Box Plot

Visualizes the attributes of a data set in box plot format.

Boxplot operator icon

Information at a Glance

Category Explore
Data source type DB, HD
Sends output to other operators No
Data processing tool Pig

Use this operator to create a graphical representation of a data set's attributes using the box-and-whisker diagrams.
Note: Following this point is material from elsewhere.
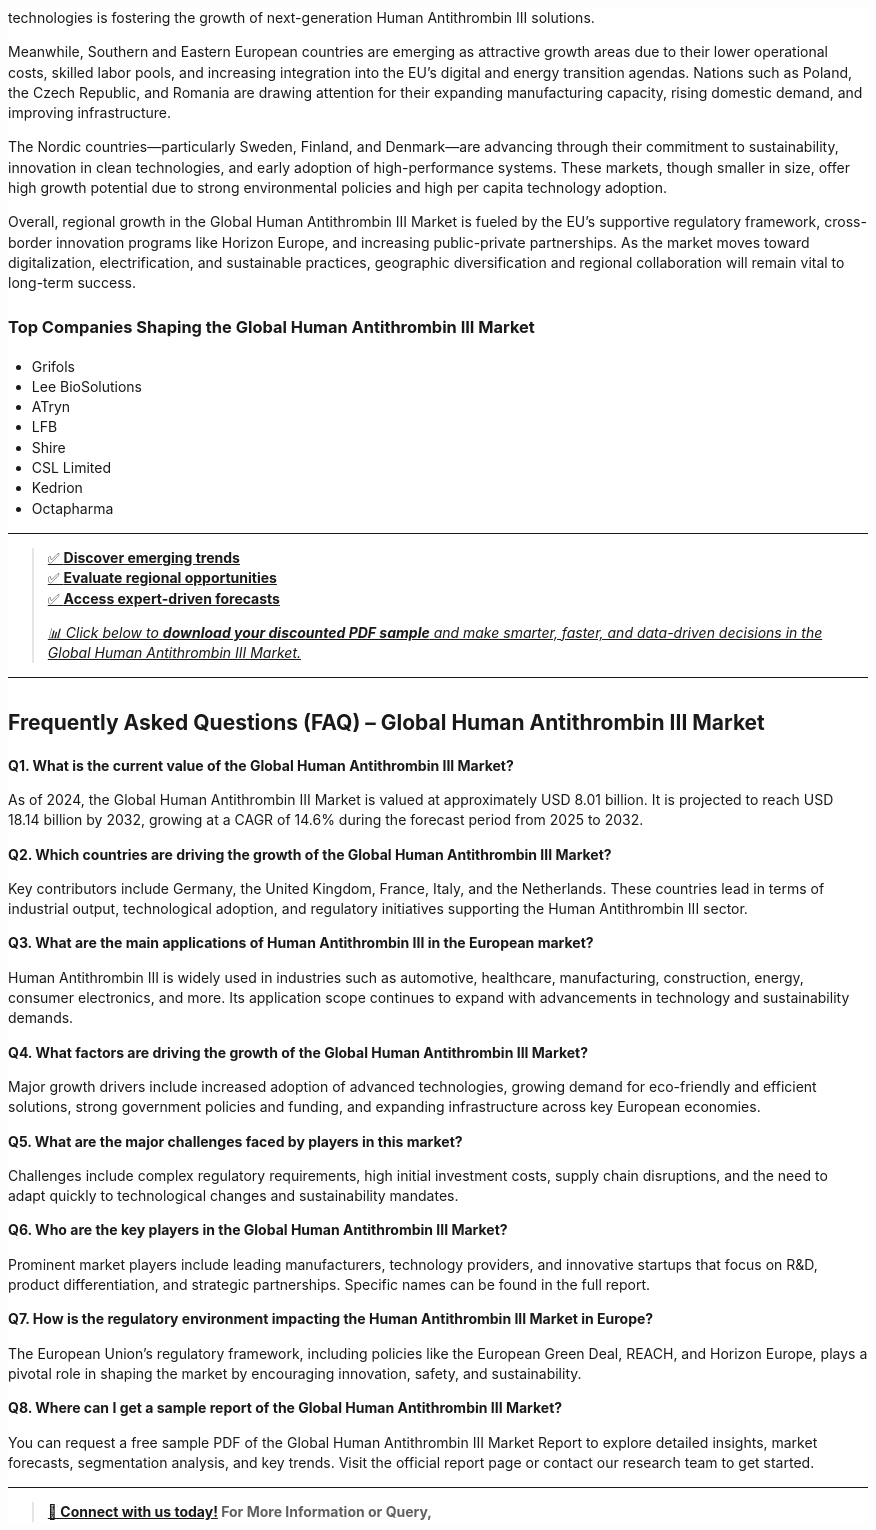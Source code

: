 technologies is fostering the growth of next-generation Human Antithrombin III solutions.</p><p>Meanwhile, Southern and Eastern European countries are emerging as attractive growth areas due to their lower operational costs, skilled labor pools, and increasing integration into the EU&rsquo;s digital and energy transition agendas. Nations such as Poland, the Czech Republic, and Romania are drawing attention for their expanding manufacturing capacity, rising domestic demand, and improving infrastructure.</p><p>The Nordic countries&mdash;particularly Sweden, Finland, and Denmark&mdash;are advancing through their commitment to sustainability, innovation in clean technologies, and early adoption of high-performance systems. These markets, though smaller in size, offer high growth potential due to strong environmental policies and high per capita technology adoption.</p><p>Overall, regional growth in the Global Human Antithrombin III Market is fueled by the EU&rsquo;s supportive regulatory framework, cross-border innovation programs like Horizon Europe, and increasing public-private partnerships. As the market moves toward digitalization, electrification, and sustainable practices, geographic diversification and regional collaboration will remain vital to long-term success.</p><p><h3>Top Companies Shaping the Global Human Antithrombin III Market </h3><ul><li>Grifols</li><li>Lee BioSolutions</li><li>ATryn</li><li>LFB</li><li>Shire</li><li>CSL Limited</li><li>Kedrion</li><li>Octapharma</li></ul></p><hr /><blockquote><p><a href="https://www.marketresearchintellect.com/ask-for-discount/?rid=1020147&amp;amp;utm_source=Github-UST&amp;amp;utm_medium=027">✅ <strong data-start="617" data-end="645">Discover emerging trends</strong></a><br data-start="645" data-end="648" /><a href="https://www.marketresearchintellect.com/ask-for-discount/?rid=1020147&amp;amp;utm_source=Github-UST&amp;amp;utm_medium=027"> ✅ <strong data-start="650" data-end="685">Evaluate regional opportunities</strong></a><br data-start="685" data-end="688" /><a href="https://www.marketresearchintellect.com/ask-for-discount/?rid=1020147&amp;amp;utm_source=Github-UST&amp;amp;utm_medium=027"> ✅ <strong data-start="690" data-end="724">Access expert-driven forecasts</strong></a></p><p class="" data-start="728" data-end="864"><em><a href="https://www.marketresearchintellect.com/ask-for-discount/?rid=1020147&amp;amp;utm_source=Github-UST&amp;amp;utm_medium=027">📊 Click below to <strong data-start="746" data-end="785">download your discounted PDF sample</strong> and make smarter, faster, and data-driven decisions in the Global Human Antithrombin III Market.</a></em></p></blockquote><hr /><h2>Frequently Asked Questions (FAQ) &ndash; Global Human Antithrombin III Market</h2><p><strong>Q1. What is the current value of the Global Human Antithrombin III Market?</strong></p><p>As of 2024, the Global Human Antithrombin III Market is valued at approximately USD 8.01 billion. It is projected to reach USD 18.14 billion by 2032, growing at a CAGR of 14.6% during the forecast period from 2025 to 2032.</p><p><strong>Q2. Which countries are driving the growth of the Global Human Antithrombin III Market?</strong></p><p>Key contributors include Germany, the United Kingdom, France, Italy, and the Netherlands. These countries lead in terms of industrial output, technological adoption, and regulatory initiatives supporting the Human Antithrombin III sector.</p><p><strong>Q3. What are the main applications of Human Antithrombin III in the European market?</strong></p><p>Human Antithrombin III is widely used in industries such as automotive, healthcare, manufacturing, construction, energy, consumer electronics, and more. Its application scope continues to expand with advancements in technology and sustainability demands.</p><p><strong>Q4. What factors are driving the growth of the Global Human Antithrombin III Market?</strong></p><p>Major growth drivers include increased adoption of advanced technologies, growing demand for eco-friendly and efficient solutions, strong government policies and funding, and expanding infrastructure across key European economies.</p><p><strong>Q5. What are the major challenges faced by players in this market?</strong></p><p>Challenges include complex regulatory requirements, high initial investment costs, supply chain disruptions, and the need to adapt quickly to technological changes and sustainability mandates.</p><p><strong>Q6. Who are the key players in the Global Human Antithrombin III Market?</strong></p><p>Prominent market players include leading manufacturers, technology providers, and innovative startups that focus on R&amp;D, product differentiation, and strategic partnerships. Specific names can be found in the full report.</p><p><strong>Q7. How is the regulatory environment impacting the Human Antithrombin III Market in Europe?</strong></p><p>The European Union&rsquo;s regulatory framework, including policies like the European Green Deal, REACH, and Horizon Europe, plays a pivotal role in shaping the market by encouraging innovation, safety, and sustainability.</p><p><strong>Q8. Where can I get a sample report of the Global Human Antithrombin III Market?</strong></p><p>You can request a free sample PDF of the Global Human Antithrombin III Market Report to explore detailed insights, market forecasts, segmentation analysis, and key trends. Visit the official report page or contact our research team to get started.</p><hr /><blockquote><p><span class="font-[700]"><strong><a href="https://www.marketresearchintellect.com/product/global-human-antithrombin-iii-market/?utm_source=Linkedin&utm_medium=027">📩 Connect with us today!</a> For More Information or Query,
For each box-and-whisker, the following applies.
  • The bottom and top of the box indicate the 25th and 75th percentile of the data.
  • The band in the middle of the box indicates the 50th percentile (median).
  • The bottom and top of the whisker represents the minimum and maximum within the data set.
  • The mean is denoted by a small circle.
The Box Plot operator allows you to choose the following three attributes (columns) in the data table:
  • X dimension (Analysis Type) - Accepts a category-type attribute to construct the box plot's X-axis.
  • Y dimension (Analysis Value) - Accepts a numerical attribute to construct the box plot's Y-axis.
  • Grouped dimension (Analysis Series) - Accepts a category-type attribute, which is shown in diagrams of different colors.

Input

A data set from the preceding operator.

Configuration

Parameter Description
Notes Any notes or helpful information about this operator's parameter settings. When you enter content in the Notes field, a yellow asterisk is displayed on the operator.
Analysis Series The categorical column for the groups.
Analysis Type (X-axis) The categorical column for the X-axis.
Analysis Value (Y-axis) The numerical column for the Y-axis.
Use approximation (faster) Specify whether to use approximation - Yes (the default) or No.

Output

Visual Output
A box plot diagram.
Data Output
None. This is a terminal operator.

Example

The following example shows monthly income (Analysis Value) for delinquent/non-delinquent credit customers (AnalysisType) grouped by the Number of Times 90 Days Late (Analysis Series).


Box plot example